• PROBLEM DETAILS
The entries that follow must be written out exactly, without any of the pictures they contain.

[Entries taken from a collection]
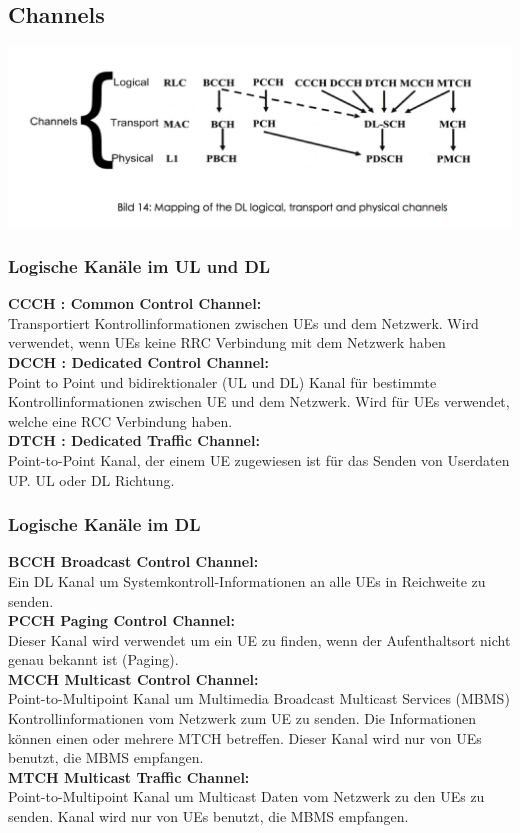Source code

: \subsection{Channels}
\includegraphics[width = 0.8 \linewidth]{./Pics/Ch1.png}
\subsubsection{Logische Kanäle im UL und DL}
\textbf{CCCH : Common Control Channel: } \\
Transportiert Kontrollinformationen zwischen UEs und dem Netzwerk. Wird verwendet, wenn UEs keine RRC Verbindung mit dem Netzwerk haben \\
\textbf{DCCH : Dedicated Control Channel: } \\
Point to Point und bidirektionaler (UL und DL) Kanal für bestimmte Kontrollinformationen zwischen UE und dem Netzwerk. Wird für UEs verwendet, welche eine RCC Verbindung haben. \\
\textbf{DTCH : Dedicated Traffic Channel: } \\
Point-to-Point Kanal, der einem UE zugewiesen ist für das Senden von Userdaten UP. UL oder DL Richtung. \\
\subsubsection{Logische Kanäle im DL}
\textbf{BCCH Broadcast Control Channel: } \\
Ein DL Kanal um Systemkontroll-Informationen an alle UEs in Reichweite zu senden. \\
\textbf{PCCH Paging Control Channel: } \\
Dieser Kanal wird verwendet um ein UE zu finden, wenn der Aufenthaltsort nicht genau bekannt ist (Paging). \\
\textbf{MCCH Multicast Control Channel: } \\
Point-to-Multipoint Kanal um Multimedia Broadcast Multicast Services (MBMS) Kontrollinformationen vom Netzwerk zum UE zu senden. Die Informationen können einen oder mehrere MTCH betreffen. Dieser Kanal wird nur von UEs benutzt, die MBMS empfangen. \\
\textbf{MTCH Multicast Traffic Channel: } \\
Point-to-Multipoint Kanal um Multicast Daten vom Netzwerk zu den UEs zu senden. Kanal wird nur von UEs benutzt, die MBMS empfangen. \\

• ANSWER TO THIS PROBLEM
Source code

: \subsection{Channels}
\includegraphics[width = 0.8 \linewidth]{./Pics/Ch1.png}
\subsubsection{Logische Kanäle im UL und DL}
\textbf{CCCH : Common Control Channel: } \\
Transportiert Kontrollinformationen zwischen UEs und dem Netzwerk. Wird verwendet, wenn UEs keine RRC Verbindung mit dem Netzwerk haben \\
\textbf{DCCH : Dedicated Control Channel: } \\
Point to Point und bidirektionaler (UL und DL) Kanal für bestimmte Kontrollinformationen zwischen UE und dem Netzwerk. Wird für UEs verwendet, welche eine RCC Verbindung haben. \\
\textbf{DTCH : Dedicated Traffic Channel: } \\
Point-to-Point Kanal, der einem UE zugewiesen ist für das Senden von Userdaten UP. UL oder DL Richtung. \\
\subsubsection{Logische Kanäle im DL}
\textbf{BCCH Broadcast Control Channel: } \\
Ein DL Kanal um Systemkontroll-Informationen an alle UEs in Reichweite zu senden. \\
\textbf{PCCH Paging Control Channel: } \\
Dieser Kanal wird verwendet um ein UE zu finden, wenn der Aufenthaltsort nicht genau bekannt ist (Paging). \\
\textbf{MCCH Multicast Control Channel: } \\
Point-to-Multipoint Kanal um Multimedia Broadcast Multicast Services (MBMS) Kontrollinformationen vom Netzwerk zum UE zu senden. Die Informationen können einen oder mehrere MTCH betreffen. Dieser Kanal wird nur von UEs benutzt, die MBMS empfangen. \\
\textbf{MTCH Multicast Traffic Channel: } \\
Point-to-Multipoint Kanal um Multicast Daten vom Netzwerk zu den UEs zu senden. Kanal wird nur von UEs benutzt, die MBMS empfangen. \\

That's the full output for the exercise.